EXERCISE PROMPT: From the first line to the last, please print the entries exactly, omitting pictures.

[Dataset entries]
=== Section Start ===

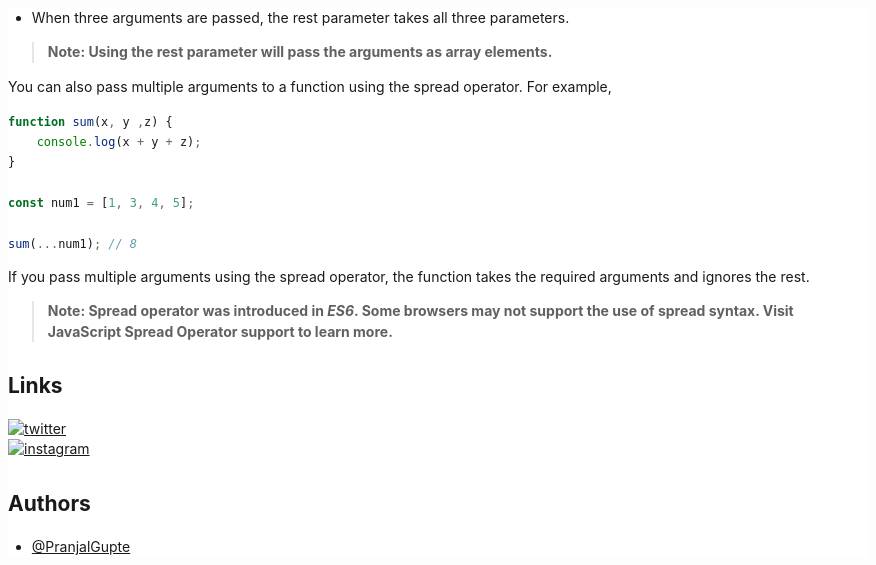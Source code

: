- When three arguments are passed, the rest parameter takes all three parameters.

> **Note: Using the rest parameter will pass the arguments as array elements.**

You can also pass multiple arguments to a function using the spread operator. For example,

```js
function sum(x, y ,z) {
    console.log(x + y + z);
}

const num1 = [1, 3, 4, 5];

sum(...num1); // 8
```

If you pass multiple arguments using the spread operator, the function takes the required arguments and ignores the rest.

> **Note: Spread operator was introduced in _ES6_. Some browsers may not support the use of spread syntax. Visit JavaScript Spread Operator support to learn more.**

## Links

[![twitter](https://img.shields.io/badge/twitter-1DA1F2?style=for-the-badge&logo=twitter&logoColor=white)](https://twitter.com/pranjalagupte)  
[![instagram](https://img.shields.io/badge/Instagram-E4405F?style=for-the-badge&logo=instagram&logoColor=white)](https://www.instagram.com/pranjalagupte/)

## Authors

 - [@PranjalGupte](https://github.com/Pranjal-Gupte/)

=== Section End ===

FINISHED EXERCISE:
Source code

:- When three arguments are passed, the rest parameter takes all three parameters.

> **Note: Using the rest parameter will pass the arguments as array elements.**

You can also pass multiple arguments to a function using the spread operator. For example,

```js
function sum(x, y ,z) {
    console.log(x + y + z);
}

const num1 = [1, 3, 4, 5];

sum(...num1); // 8
```

If you pass multiple arguments using the spread operator, the function takes the required arguments and ignores the rest.

> **Note: Spread operator was introduced in _ES6_. Some browsers may not support the use of spread syntax. Visit JavaScript Spread Operator support to learn more.**

## Links

[![twitter](https://img.shields.io/badge/twitter-1DA1F2?style=for-the-badge&logo=twitter&logoColor=white)](https://twitter.com/pranjalagupte)  
[![instagram](https://img.shields.io/badge/Instagram-E4405F?style=for-the-badge&logo=instagram&logoColor=white)](https://www.instagram.com/pranjalagupte/)

## Authors

 - [@PranjalGupte](https://github.com/Pranjal-Gupte/)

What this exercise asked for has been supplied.